The Daily Film Renter wrote: "Getting away to a good start, the action promises to be engrossing, but later passages fail to hold the interest completely, and credibility seems a long way off. ...There is, however, a fair degree of suspense, and the romantic angles are attractive. Hugh Williams gives a slick portrayal as Brown, a role calling for two distinct characterisations. Ralph Ince is excellent as a holidaymaking sleuth suddenly called upon to investigate the case, and Glen Alyn handles the part of the girl.
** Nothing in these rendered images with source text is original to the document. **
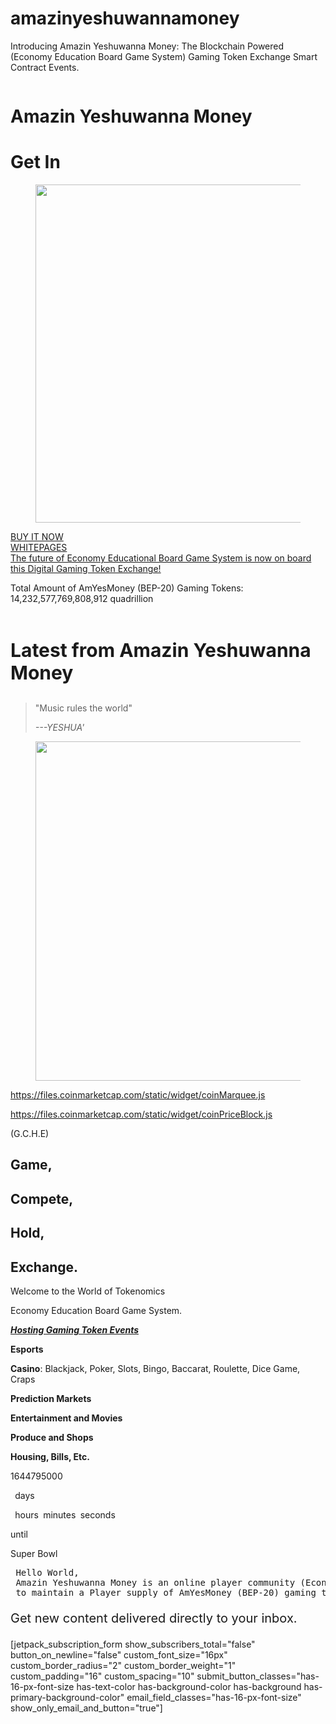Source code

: # amazinyeshuwannamoney
Introducing Amazin Yeshuwanna Money: The Blockchain Powered (Economy Education Board Game System) Gaming Token Exchange Smart Contract Events.
<!-- wp:cover {"url":"https://amazinyeshuwannacom.files.wordpress.com/2021/09/f7e69-qi-bin-w4hbafegiac-unsplash.jpg","id":28,"dimRatio":10,"isDark":false,"align":"full"} -->
<div class="wp-block-cover alignfull is-light"><span aria-hidden="true" class="has-background-dim-10 wp-block-cover__gradient-background has-background-dim"></span><img class="wp-block-cover__image-background wp-image-28" alt="" src="https://amazinyeshuwannacom.files.wordpress.com/2021/09/f7e69-qi-bin-w4hbafegiac-unsplash.jpg" data-object-fit="cover"/><div class="wp-block-cover__inner-container"><!-- wp:heading {"textAlign":"center","level":1,"className":"margin-bottom-half"} -->
<h1 class="has-text-align-center margin-bottom-half" id="amazin-yeshuwanna-money">Amazin Yeshuwanna Money</h1>
<!-- /wp:heading -->

<!-- wp:heading {"textAlign":"center","level":1,"className":"margin-bottom-half"} -->
<h1 class="has-text-align-center margin-bottom-half" id="get-in">Get In</h1>
<!-- /wp:heading -->

<!-- wp:image {"align":"center","id":44,"width":678,"height":541,"sizeSlug":"large","linkDestination":"none"} -->
<div class="wp-block-image"><figure class="aligncenter size-large is-resized"><img src="https://amazinyeshuwannacom.files.wordpress.com/2021/09/c592b-icononly_transparent.png?w=1024" alt="" class="wp-image-44" width="678" height="541"/></figure></div>
<!-- /wp:image -->

<!-- wp:social-links {"layout":{"type":"flex","justifyContent":"center"}} -->
<ul class="wp-block-social-links"><!-- wp:social-link {"url":"https://twitter.com/AmazinYeshua","service":"twitter","label":"https://twitter.com/AmazinYeshua"} /-->

<!-- wp:social-link {"url":"https://www.instagram.com/amazinyeshuwanna/","service":"instagram","label":"https://www.instagram.com/amazinyeshuwanna/"} /-->

<!-- wp:social-link {"url":"https://www.facebook.com/Amazin-Yeshuwanna-110265151575481","service":"facebook","label":"https://www.facebook.com/Amazin-Yeshuwanna-110265151575481"} /-->

<!-- wp:social-link {"url":"https://www.reddit.com/user/amazinyeshuwanna","service":"reddit","label":"https://www.reddit.com/user/amazinyeshuwanna"} /-->

<!-- wp:social-link {"url":"https://amazinyeshuwanna.medium.com/","service":"medium","label":"https://amazinyeshuwanna.medium.com/"} /-->

<!-- wp:social-link {"url":" https://t.me/AmYesMoney","service":"telegram","label":"https://t.me/AmYesMoney"} /-->

<!-- wp:social-link {"url":"https://github.com/amazinyeshuwanna","service":"github","label":"https://github.com/amazinyeshuwanna"} /-->

<!-- wp:social-link {"url":"https://www.linkedin.com/in/joshua-postier-kruitbosch-993530231/","service":"linkedin","label":"https://www.linkedin.com/in/joshua-postier-kruitbosch-993530231/"} /--></ul>
<!-- /wp:social-links -->

<!-- wp:buttons {"align":"wide","layout":{"type":"flex","justifyContent":"center"}} -->
<div class="wp-block-buttons alignwide"><!-- wp:button {"width":100,"style":{"border":{"radius":"100px"}},"fontSize":"huge"} -->
<div class="wp-block-button has-custom-width wp-block-button__width-100 has-custom-font-size has-huge-font-size" id="https://pancakeswap.finance/swap"><a class="wp-block-button__link" href="https://pancakeswap.finance/swap?outputCurrency=0xA2772Ec16949C553A25F733B690894b30d4f3885" style="border-radius:100px" target="_blank" rel="https://pancakeswap.finance/swap">BUY IT NOW</a></div>
<!-- /wp:button -->

<!-- wp:button {"width":100,"style":{"border":{"radius":"100px"}},"className":"is-style-fill","fontSize":"huge"} -->
<div class="wp-block-button has-custom-width wp-block-button__width-100 has-custom-font-size is-style-fill has-huge-font-size"><a class="wp-block-button__link" href="https://1drv.ms/p/s!AkJJNflUAbekjSJzq5cCoqgHFa6I?e=IXdxcA" style="border-radius:100px" target="_blank" rel="noreferrer noopener">WHITEPAGES</a></div>
<!-- /wp:button --></div>
<!-- /wp:buttons -->

<!-- wp:buttons {"layout":{"type":"flex","justifyContent":"center","orientation":"horizontal"}} -->
<div class="wp-block-buttons"><!-- wp:button -->
<div class="wp-block-button"><a class="wp-block-button__link" href="https://pancakeswap.finance/swap?outputCurrency=0xA2772Ec16949C553A25F733B690894b30d4f3885" target="_blank" rel="noreferrer noopener">The future of Economy Educational Board Game System is now on board this Digital Gaming Token Exchange!</a></div>
<!-- /wp:button --></div>


<!-- wp:paragraph {"fontSize":"huge"} -->
<p class="has-huge-font-size">Total Amount of AmYesMoney (BEP-20) Gaming Tokens: 14,232,577,769,808,912 quadrillion</p>
<!-- /wp:paragraph -->

<!-- wp:html /--></div></div>
<!-- /wp:cover -->

<!-- wp:image {"align":"full","id":195,"sizeSlug":"large","linkDestination":"none"} -->
<figure class="wp-block-image alignfull size-large"><img src="https://amazinyeshuwannacom.files.wordpress.com/2022/02/introduction-1.png?w=743" alt="" class="wp-image-195"/></figure>
<!-- /wp:image -->

<!-- wp:columns {"align":"wide"} -->
<div class="wp-block-columns alignwide"><!-- wp:column {"width":"67%"} -->
<div class="wp-block-column" style="flex-basis:67%"><!-- wp:heading {"level":3,"style":{"typography":{"fontSize":30,"lineHeight":"1.2"}}} -->
<h3 id="latest-from-amazin-yeshuwanna-money" style="font-size:30px;line-height:1.2">Latest from Amazin Yeshuwanna Money</h3>
<!-- /wp:heading -->

<!-- wp:quote -->
<blockquote class="wp-block-quote"><p>"Music rules the world"</p><cite>---YESHUA'</cite></blockquote>
<!-- /wp:quote -->

<!-- wp:image {"id":177,"width":679,"height":543,"sizeSlug":"large","linkDestination":"none"} -->
<figure class="wp-block-image size-large is-resized"><img src="https://amazinyeshuwannacom.files.wordpress.com/2022/02/amyesmoney-full-logo-1.png?w=1024" alt="" class="wp-image-177" width="679" height="543"/></figure>
<!-- /wp:image -->

<!-- wp:html -->
<a href="https://files.coinmarketcap.com/static/widget/coinMarquee.js">https://files.coinmarketcap.com/static/widget/coinMarquee.js</a><div id="coinmarketcap-widget-marquee"></div>
<!-- /wp:html -->

<!-- wp:html -->
<a href="https://files.coinmarketcap.com/static/widget/coinPriceBlock.js">https://files.coinmarketcap.com/static/widget/coinPriceBlock.js</a><div id="coinmarketcap-widget-coin-price-block"></div>
<!-- /wp:html --></div>
<!-- /wp:column -->

<!-- wp:column {"width":"33%"} -->
<div class="wp-block-column" style="flex-basis:33%"><!-- wp:paragraph -->
<p>(G.C.H.E)</p>
<!-- /wp:paragraph -->

<!-- wp:heading -->
<h2 id="game">Game,</h2>
<!-- /wp:heading -->

<!-- wp:heading -->
<h2 id="compete">Compete,</h2>
<!-- /wp:heading -->

<!-- wp:heading -->
<h2 id="hold-exchange">Hold,</h2>
<!-- /wp:heading -->

<!-- wp:heading -->
<h2 id="hold-exchange">Exchange.</h2>
<!-- /wp:heading -->

<!-- wp:paragraph -->
<p>Welcome to the World of Tokenomics</p>
<!-- /wp:paragraph -->

<!-- wp:paragraph -->
<p>Economy Education Board Game System. </p>
<!-- /wp:paragraph -->

<!-- wp:paragraph {"align":"right","fontSize":"normal"} -->
<p class="has-text-align-right has-normal-font-size"><strong><em><span style="text-decoration:underline;">Hosting Gaming Token Events</span></em></strong></p>
<!-- /wp:paragraph -->

<!-- wp:paragraph -->
<p><strong>Esports</strong></p>
<!-- /wp:paragraph -->

<!-- wp:paragraph -->
<p><strong>Casino</strong>: Blackjack, Poker, Slots, Bingo, Baccarat, Roulette, Dice Game, Craps</p>
<!-- /wp:paragraph -->

<!-- wp:paragraph -->
<p><strong>Prediction</strong><strong> </strong><strong>Markets</strong></p>
<!-- /wp:paragraph -->

<!-- wp:paragraph -->
<p><strong>Entertainment and Movies</strong></p>
<!-- /wp:paragraph -->

<!-- wp:paragraph -->
<p><strong>Produce and Shops</strong></p>
<!-- /wp:paragraph -->

<!-- wp:paragraph -->
<p><strong>Housing, Bills, Etc.</strong></p>
<!-- /wp:paragraph -->

<!-- wp:jetpack/event-countdown {"eventTimestamp":1644795000} -->
<div class="wp-block-jetpack-event-countdown"><div class="event-countdown__date">1644795000</div><div class="event-countdown__counter"><p><strong class="event-countdown__day">&nbsp;</strong> days</p><p><span><strong class="event-countdown__hour">&nbsp;</strong> hours</span><span><strong class="event-countdown__minute">&nbsp;</strong> minutes</span><span><strong class="event-countdown__second">&nbsp;</strong> seconds</span></p><p>until</p></div><div class="event-countdown__event-title"><p>Super Bowl</p></div></div>
<!-- /wp:jetpack/event-countdown --></div>
<!-- /wp:column --></div>
<!-- /wp:columns -->

<!-- wp:preformatted -->
<pre class="wp-block-preformatted"> Hello World,
 Amazin Yeshuwanna Money is an online player community (Economy Education Board Game System) holding gaming tokens for responsible event exchanging purposes,
 to maintain a Player supply of AmYesMoney (BEP-20) gaming tokens.   Every Players gaming token exchange provides a decentralized token to the players in exchange for (Binance Smart Chain Tokens.) on the dApp's.</pre>
<!-- /wp:preformatted -->

<!-- wp:html /-->

<!-- wp:group {"align":"full","backgroundColor":"foreground-dark"} -->
<div class="wp-block-group alignfull has-foreground-dark-background-color has-background"><!-- wp:columns -->
<div class="wp-block-columns"><!-- wp:column {"width":"45%"} -->
<div class="wp-block-column" style="flex-basis:45%"><!-- wp:paragraph {"align":"left","style":{"typography":{"fontSize":20,"lineHeight":"1.3"}}} -->
<p class="has-text-align-left" style="font-size:20px;line-height:1.3">Get new content delivered directly to your inbox.</p>
<!-- /wp:paragraph --></div>
<!-- /wp:column -->

<!-- wp:column {"width":"55%"} -->
<div class="wp-block-column" style="flex-basis:55%"><!-- wp:jetpack/subscriptions {"buttonBackgroundColor":"primary","textColor":"background","fontSize":"16px","customFontSize":"16px","borderRadius":2,"borderWeight":1,"padding":16} -->
<div class="wp-block-jetpack-subscriptions wp-block-jetpack-subscriptions__supports-newline">[jetpack_subscription_form show_subscribers_total="false" button_on_newline="false" custom_font_size="16px" custom_border_radius="2" custom_border_weight="1" custom_padding="16" custom_spacing="10" submit_button_classes="has-16-px-font-size has-text-color has-background-color has-background has-primary-background-color" email_field_classes="has-16-px-font-size" show_only_email_and_button="true"]</div>
<!-- /wp:jetpack/subscriptions --></div>
<!-- /wp:column --></div>
<!-- /wp:columns --></div>
<!-- /wp:group -->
Staging is first rate."

Kine Weekly wrote: "The development is not exactly fast, but effective twists nevertheless occur at shrewdly timed intervals, while the climax combines suspense with agreeable sentiment. The film is refreshingly English without being stodgy; it has all the entertainment of the average American crime play, plus a welcome change of character and environment. Its mass appeal is obvious."